#### What the exercise asks
Within the entries below, find every line that has the string "scnn", then copy it.

Stored items
* * *

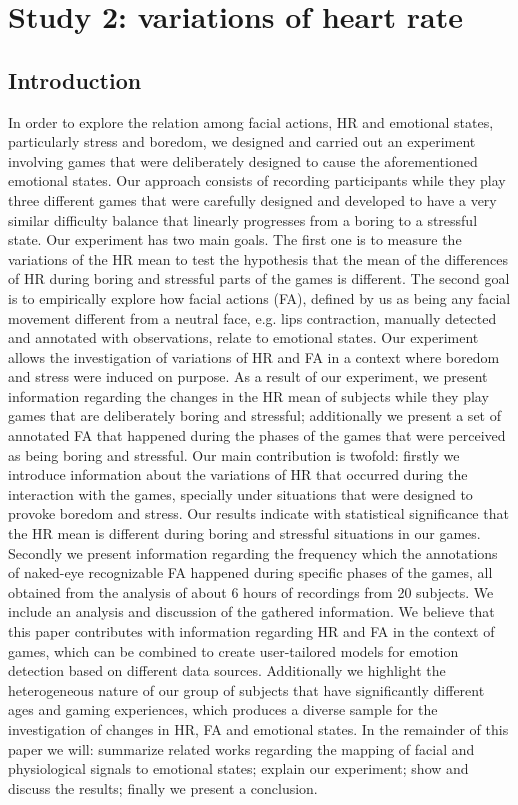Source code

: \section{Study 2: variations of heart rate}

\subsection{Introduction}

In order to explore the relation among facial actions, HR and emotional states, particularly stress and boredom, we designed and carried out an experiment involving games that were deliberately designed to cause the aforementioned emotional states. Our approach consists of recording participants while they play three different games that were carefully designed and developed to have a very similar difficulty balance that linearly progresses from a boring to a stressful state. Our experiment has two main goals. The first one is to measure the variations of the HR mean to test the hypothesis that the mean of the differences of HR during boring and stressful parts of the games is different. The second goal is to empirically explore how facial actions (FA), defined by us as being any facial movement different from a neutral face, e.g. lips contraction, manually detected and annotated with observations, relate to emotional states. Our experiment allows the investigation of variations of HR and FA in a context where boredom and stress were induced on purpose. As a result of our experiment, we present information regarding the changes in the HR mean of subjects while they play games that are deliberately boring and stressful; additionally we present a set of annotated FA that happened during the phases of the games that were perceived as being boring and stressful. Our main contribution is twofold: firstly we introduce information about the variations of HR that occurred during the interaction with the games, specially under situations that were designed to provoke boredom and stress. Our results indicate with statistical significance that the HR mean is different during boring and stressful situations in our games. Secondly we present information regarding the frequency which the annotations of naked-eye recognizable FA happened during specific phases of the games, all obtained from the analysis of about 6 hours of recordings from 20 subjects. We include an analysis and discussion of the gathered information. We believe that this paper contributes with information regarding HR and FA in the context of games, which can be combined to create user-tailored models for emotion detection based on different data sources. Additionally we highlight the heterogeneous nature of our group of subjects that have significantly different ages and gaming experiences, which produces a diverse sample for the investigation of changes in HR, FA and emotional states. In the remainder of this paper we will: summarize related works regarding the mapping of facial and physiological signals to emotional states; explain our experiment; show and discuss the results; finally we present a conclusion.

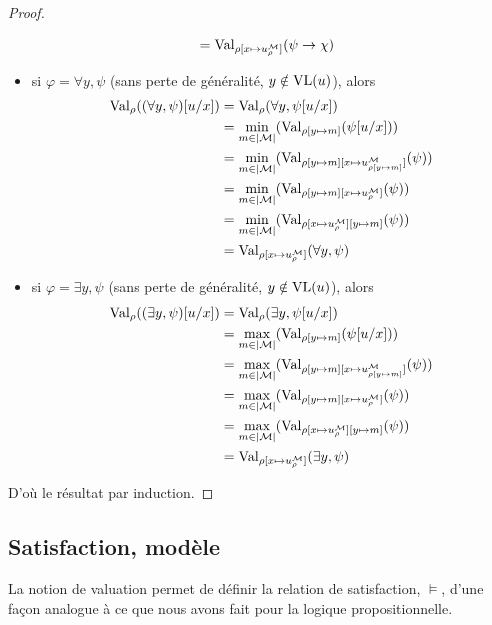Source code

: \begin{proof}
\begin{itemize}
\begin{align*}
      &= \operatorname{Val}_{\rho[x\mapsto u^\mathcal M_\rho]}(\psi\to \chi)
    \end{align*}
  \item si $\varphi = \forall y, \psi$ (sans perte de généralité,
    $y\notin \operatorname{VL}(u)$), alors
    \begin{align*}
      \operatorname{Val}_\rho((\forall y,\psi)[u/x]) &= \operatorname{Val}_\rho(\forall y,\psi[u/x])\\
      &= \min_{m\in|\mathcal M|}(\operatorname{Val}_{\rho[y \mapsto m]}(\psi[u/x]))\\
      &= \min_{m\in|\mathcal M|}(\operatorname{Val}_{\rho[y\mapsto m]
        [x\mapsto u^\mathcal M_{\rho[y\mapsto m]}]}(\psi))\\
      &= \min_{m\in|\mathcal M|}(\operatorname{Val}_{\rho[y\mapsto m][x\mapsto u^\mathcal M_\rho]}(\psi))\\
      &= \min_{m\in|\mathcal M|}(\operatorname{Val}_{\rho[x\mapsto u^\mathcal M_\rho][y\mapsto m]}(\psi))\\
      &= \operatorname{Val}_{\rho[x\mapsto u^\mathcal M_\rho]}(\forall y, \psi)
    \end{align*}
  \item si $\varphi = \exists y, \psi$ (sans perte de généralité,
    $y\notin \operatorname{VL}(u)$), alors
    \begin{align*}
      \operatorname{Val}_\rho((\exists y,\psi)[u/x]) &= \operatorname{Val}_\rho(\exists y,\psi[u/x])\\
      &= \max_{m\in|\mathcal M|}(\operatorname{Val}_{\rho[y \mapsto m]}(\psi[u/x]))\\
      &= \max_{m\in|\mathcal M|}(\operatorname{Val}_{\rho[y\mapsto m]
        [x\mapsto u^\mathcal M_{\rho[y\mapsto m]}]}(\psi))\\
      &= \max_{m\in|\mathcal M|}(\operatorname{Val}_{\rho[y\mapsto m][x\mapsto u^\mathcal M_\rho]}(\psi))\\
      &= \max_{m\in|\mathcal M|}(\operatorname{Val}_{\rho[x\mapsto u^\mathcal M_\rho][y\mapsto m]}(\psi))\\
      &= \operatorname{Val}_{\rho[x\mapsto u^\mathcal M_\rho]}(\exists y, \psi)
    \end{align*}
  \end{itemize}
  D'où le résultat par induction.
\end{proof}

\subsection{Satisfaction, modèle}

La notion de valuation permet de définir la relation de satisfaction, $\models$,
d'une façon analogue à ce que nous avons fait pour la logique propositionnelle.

* * *

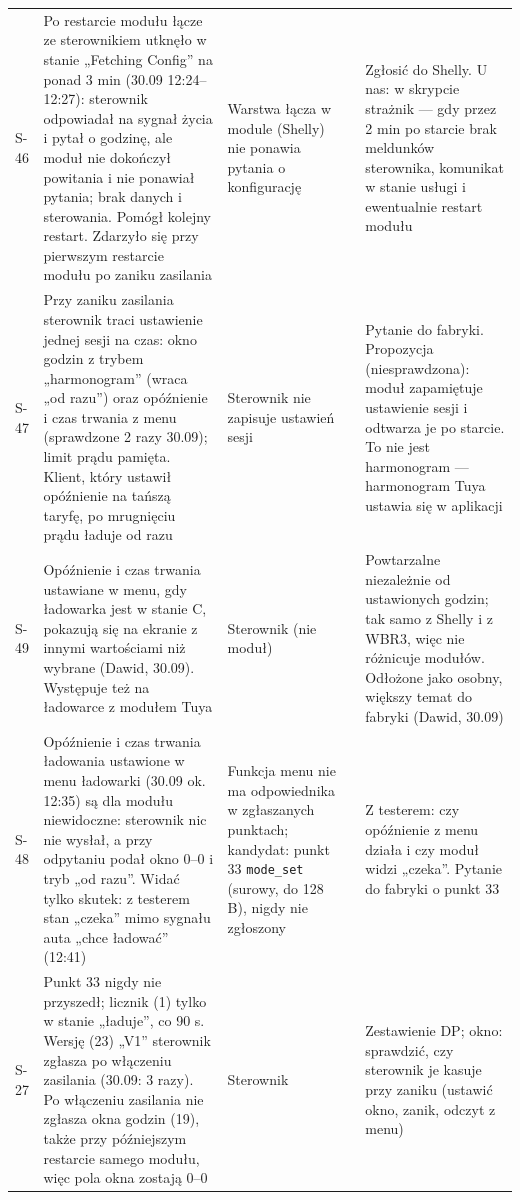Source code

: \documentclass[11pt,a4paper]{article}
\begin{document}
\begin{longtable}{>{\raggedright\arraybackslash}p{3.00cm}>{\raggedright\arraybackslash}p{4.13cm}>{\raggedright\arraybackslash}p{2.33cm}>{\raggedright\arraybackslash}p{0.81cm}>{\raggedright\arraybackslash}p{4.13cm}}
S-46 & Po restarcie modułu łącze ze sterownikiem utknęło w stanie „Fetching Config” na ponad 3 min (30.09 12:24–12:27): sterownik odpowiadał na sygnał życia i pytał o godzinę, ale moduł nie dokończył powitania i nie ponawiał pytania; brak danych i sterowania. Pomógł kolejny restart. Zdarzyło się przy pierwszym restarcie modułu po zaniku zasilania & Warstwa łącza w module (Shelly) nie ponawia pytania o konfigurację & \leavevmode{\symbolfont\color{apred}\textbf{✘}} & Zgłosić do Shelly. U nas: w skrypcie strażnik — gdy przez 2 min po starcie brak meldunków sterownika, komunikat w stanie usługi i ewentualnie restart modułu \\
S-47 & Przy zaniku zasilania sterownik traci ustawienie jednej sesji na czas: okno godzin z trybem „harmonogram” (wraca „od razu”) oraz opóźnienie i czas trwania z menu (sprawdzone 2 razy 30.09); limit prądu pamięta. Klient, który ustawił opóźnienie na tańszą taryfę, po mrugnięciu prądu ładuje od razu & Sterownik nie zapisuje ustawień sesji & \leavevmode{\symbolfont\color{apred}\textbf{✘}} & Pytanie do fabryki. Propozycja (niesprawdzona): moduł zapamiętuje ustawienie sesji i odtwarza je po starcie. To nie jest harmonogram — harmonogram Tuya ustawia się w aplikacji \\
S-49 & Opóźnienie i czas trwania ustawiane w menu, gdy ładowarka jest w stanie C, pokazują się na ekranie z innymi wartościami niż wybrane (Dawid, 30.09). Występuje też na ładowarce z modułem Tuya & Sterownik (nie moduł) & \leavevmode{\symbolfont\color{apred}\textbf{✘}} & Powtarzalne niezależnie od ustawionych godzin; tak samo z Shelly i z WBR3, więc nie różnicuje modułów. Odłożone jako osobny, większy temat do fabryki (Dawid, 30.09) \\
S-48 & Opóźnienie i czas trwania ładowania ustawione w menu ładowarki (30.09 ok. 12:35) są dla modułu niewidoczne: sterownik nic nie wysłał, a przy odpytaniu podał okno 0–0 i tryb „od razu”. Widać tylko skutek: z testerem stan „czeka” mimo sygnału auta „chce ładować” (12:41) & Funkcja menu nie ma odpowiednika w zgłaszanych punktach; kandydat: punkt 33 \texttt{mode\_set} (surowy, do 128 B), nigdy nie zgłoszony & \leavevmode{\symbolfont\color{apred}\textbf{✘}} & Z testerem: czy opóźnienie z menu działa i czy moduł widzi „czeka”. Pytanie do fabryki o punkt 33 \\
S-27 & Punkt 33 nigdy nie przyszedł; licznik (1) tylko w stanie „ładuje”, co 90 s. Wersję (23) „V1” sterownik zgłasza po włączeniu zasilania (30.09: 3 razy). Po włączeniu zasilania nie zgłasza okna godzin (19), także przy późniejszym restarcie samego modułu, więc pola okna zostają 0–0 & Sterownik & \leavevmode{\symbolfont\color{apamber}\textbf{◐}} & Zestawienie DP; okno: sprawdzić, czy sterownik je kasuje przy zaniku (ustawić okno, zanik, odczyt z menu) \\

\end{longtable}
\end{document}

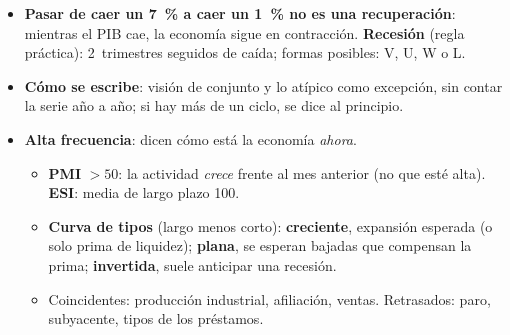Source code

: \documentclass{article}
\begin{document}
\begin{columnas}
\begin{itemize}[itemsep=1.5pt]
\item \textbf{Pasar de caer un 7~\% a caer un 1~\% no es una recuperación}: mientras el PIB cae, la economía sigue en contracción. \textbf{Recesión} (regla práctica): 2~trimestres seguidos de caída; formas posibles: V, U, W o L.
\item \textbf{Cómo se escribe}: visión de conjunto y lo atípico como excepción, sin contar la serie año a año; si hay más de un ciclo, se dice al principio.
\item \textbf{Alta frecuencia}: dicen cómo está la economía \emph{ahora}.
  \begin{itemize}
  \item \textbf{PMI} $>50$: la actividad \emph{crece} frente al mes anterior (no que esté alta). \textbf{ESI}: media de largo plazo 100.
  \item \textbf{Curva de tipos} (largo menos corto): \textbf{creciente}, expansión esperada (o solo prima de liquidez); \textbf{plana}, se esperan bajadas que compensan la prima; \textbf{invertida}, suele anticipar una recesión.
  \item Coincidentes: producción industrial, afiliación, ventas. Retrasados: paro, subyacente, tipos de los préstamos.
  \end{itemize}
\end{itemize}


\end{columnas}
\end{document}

* * *

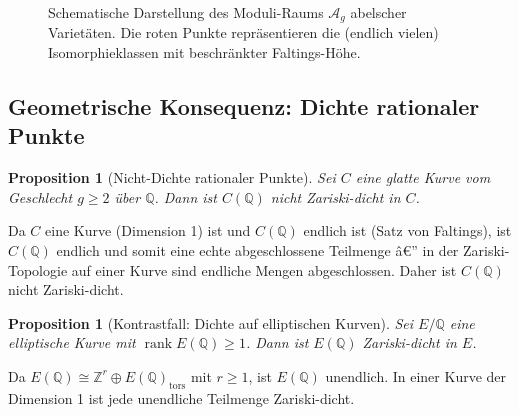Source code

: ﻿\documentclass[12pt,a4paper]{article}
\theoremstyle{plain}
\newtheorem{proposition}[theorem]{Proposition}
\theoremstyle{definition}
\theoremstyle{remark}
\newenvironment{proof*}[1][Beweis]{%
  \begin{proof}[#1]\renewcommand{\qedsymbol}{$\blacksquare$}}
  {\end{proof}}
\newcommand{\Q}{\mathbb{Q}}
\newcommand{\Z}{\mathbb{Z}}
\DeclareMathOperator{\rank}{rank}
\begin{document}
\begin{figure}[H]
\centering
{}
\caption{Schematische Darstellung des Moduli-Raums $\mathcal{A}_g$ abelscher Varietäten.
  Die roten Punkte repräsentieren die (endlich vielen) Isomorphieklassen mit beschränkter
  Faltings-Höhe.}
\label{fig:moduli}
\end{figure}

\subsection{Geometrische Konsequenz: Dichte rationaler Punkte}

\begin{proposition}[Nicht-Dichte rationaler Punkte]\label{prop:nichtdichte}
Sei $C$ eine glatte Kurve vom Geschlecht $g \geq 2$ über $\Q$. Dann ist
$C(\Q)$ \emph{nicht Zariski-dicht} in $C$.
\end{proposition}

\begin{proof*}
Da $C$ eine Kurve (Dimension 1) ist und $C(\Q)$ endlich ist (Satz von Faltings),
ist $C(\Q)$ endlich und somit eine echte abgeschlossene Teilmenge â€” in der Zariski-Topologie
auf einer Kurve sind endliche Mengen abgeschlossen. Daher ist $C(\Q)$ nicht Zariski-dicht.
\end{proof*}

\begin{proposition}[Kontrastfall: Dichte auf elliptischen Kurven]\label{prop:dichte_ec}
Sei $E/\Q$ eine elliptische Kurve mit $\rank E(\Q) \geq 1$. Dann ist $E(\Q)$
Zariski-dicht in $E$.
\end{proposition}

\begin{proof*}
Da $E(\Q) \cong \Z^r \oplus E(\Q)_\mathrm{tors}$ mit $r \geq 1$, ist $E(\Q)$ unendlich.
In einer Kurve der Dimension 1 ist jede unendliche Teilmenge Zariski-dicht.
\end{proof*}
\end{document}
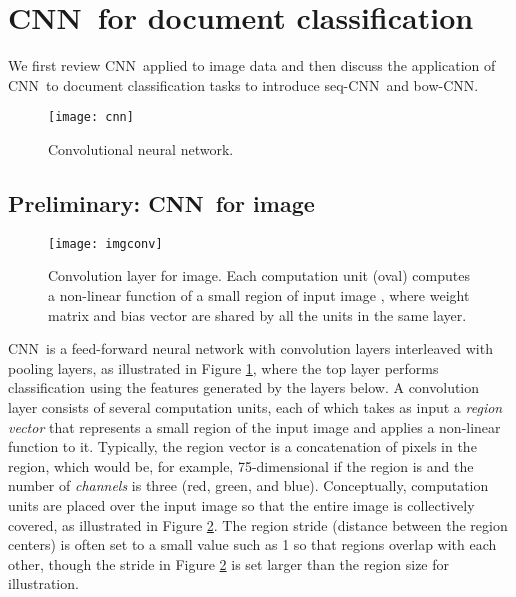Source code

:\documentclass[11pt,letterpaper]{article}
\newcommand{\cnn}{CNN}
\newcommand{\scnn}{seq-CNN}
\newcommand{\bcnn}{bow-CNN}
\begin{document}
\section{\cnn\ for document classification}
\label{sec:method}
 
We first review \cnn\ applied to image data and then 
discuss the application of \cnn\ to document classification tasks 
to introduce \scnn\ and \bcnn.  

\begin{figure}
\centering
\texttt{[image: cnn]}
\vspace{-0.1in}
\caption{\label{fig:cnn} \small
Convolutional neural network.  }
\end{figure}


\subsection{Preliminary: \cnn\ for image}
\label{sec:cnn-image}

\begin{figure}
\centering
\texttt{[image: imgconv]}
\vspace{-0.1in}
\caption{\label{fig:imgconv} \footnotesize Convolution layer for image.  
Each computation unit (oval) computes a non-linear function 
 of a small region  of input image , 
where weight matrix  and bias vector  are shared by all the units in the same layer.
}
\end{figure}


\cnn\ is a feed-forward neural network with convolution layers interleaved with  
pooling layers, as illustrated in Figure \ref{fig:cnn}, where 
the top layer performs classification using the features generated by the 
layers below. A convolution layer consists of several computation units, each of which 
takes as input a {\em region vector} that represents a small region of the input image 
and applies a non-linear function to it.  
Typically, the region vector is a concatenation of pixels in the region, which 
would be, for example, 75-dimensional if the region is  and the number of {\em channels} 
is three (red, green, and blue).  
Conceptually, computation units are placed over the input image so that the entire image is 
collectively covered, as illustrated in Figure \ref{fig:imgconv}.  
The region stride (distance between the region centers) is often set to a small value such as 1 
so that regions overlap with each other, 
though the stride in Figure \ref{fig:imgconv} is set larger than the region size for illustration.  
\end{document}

* * *

#### Exercise response
\newcommand{\scnn}{seq-CNN}
to introduce \scnn\ and \bcnn.  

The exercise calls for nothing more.